The emotions revealed on many of the televised faces of the faithful when Barack Obama gave his acceptance speech in Chicago Tuesday night were moving, perhaps even for some people who opposed him. I knew intellectually that the first African-American president-elect would be of profound historical significance, but I was surprised how emotionally affected I was by the both moment and the reactions of some of the people interviewed as the outcome became certain, most notably historians Vincent Harding and Howard Zinn, who repeatedly stressed the opportunities for a social movement willing to push Obama to be bolder and more radical.
Wednesday morning Uruguayan writer Eduardo Galeano told Democracy Now that Obama should never forget that the black slave labor built the White House. Amen.
The GOP, and Sarah Palin in particular, mocked Obama’s background as a community organizer during the campaign, but one of the factors for Obama’s success with the remarkable discipline of his organization.
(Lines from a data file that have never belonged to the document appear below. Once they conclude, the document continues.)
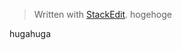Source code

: 


> Written with [StackEdit](https://stackedit.io/).
hogehoge

hugahuga
<!--stackedit_data:
eyJoaXN0b3J5IjpbLTc5NTQ1MDE1NCw3MzA5OTgxMTZdfQ==
-->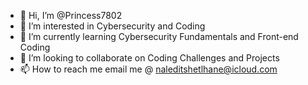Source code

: - 👋 Hi, I’m @Princess7802
- 👀 I’m interested in Cybersecurity and Coding
- 🌱 I’m currently learning Cybersecurity Fundamentals and Front-end Coding
- 💞️ I’m looking to collaborate on Coding Challenges and Projects 
- 📫 How to reach me email me @ naleditshetlhane@icloud.com

<!---
Princess7802/Princess7802 is a ✨ special ✨ repository because its `README.md` (this file) appears on your GitHub profile.
You can click the Preview link to take a look at your changes.
--->
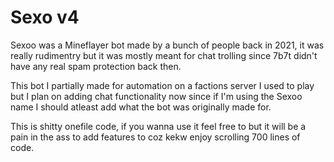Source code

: # Sexo v4
Sexoo was a Mineflayer bot made by a bunch of people back in 2021, it was really rudimentry but it was mostly meant for chat trolling since 7b7t didn't have any real spam protection back then.

This bot I partially made for automation on a factions server I used to play but I plan on adding chat functionality now since if I'm using the Sexoo name I should atleast add what the bot was originally made for.

This is shitty onefile code, if you wanna use it feel free to but it will be a pain in the ass to add features to coz kekw enjoy scrolling 700 lines of code.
They were on track, and focused, even if they were much too polished for my sensibilities. I’ll grant you they also had beaucoup bucks, which makes damn near everything easier, but that can’t guarantee a road show as well rehearsed and seemingly at easy as this one. Plus, as a public speaker and a public presence, Obama is exceptionally poised, especially by comparison to McCain, who doesn’t even look comfortable in his own skin. I have admired those qualities of the Obama campaign in spite of my deep disagreements with him on a boatload of policy matters.
Global reaction to Obama’s election has almost been as universally ecstatic and supportive as it was negative and despairing for the reign of Bush-Cheney, who still have time to be impeached and prosecuted for war crimes.
However, the Obama honeymoon will be over soon, perhaps very quickly for curmudgeons like me, but there is, for now, a level of hope and an opportunity for greater fairness and equality that hasn’t existed in this nation for many years. May we seize the moment.